* TASK PROMPT *
What lines of the material hold the string "Value"? Pull each of them out.
=-=-=-=-=
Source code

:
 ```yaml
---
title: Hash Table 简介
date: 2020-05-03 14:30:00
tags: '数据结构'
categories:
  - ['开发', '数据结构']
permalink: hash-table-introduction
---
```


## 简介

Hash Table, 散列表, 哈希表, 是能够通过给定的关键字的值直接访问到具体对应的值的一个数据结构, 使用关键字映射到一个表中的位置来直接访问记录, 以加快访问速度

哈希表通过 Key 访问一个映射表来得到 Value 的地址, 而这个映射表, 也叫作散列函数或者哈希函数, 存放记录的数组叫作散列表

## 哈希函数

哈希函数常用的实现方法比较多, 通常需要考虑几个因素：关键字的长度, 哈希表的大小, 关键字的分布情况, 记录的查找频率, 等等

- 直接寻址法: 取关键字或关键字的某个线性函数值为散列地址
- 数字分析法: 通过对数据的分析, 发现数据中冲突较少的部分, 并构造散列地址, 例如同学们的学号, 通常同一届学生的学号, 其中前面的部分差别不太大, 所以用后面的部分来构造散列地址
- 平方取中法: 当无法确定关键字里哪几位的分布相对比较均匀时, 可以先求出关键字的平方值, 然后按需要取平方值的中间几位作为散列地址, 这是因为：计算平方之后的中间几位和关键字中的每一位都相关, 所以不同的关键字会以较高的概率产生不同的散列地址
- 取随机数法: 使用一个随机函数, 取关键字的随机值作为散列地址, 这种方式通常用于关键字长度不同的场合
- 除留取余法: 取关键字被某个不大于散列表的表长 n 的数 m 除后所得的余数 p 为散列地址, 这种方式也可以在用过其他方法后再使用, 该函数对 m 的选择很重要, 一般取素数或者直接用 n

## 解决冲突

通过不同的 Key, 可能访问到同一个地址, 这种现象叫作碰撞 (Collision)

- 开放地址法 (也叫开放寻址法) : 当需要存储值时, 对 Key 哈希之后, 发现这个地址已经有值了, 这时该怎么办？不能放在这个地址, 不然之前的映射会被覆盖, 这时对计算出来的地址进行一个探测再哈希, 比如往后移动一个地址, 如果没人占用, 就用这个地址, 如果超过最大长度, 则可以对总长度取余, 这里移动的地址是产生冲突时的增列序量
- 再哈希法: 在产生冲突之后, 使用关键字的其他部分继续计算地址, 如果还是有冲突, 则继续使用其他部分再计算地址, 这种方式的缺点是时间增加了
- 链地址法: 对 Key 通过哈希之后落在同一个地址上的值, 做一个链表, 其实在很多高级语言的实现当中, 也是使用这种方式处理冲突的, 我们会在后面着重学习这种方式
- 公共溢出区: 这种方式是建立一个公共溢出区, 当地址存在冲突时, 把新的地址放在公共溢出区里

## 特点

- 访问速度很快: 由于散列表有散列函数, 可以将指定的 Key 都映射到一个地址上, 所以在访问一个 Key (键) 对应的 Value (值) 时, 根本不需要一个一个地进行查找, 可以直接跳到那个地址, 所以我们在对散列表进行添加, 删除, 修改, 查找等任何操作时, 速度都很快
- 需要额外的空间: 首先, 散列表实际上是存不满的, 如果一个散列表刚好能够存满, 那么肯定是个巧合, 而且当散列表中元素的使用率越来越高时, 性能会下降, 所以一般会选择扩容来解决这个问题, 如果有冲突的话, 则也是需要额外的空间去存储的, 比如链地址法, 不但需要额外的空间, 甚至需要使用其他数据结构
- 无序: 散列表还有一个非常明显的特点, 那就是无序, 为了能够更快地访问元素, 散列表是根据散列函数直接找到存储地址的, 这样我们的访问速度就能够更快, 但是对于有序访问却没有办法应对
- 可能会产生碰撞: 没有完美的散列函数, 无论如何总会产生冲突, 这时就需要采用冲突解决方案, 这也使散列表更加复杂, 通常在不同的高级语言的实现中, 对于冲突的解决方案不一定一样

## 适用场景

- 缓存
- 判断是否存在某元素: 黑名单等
=-=-=-=-=
* WRITTEN ANSWER *
哈希表通过 Key 访问一个映射表来得到 Value 的地址, 而这个映射表, 也叫作散列函数或者哈希函数, 存放记录的数组叫作散列表
- 访问速度很快: 由于散列表有散列函数, 可以将指定的 Key 都映射到一个地址上, 所以在访问一个 Key (键) 对应的 Value (值) 时, 根本不需要一个一个地进行查找, 可以直接跳到那个地址, 所以我们在对散列表进行添加, 删除, 修改, 查找等任何操作时, 速度都很快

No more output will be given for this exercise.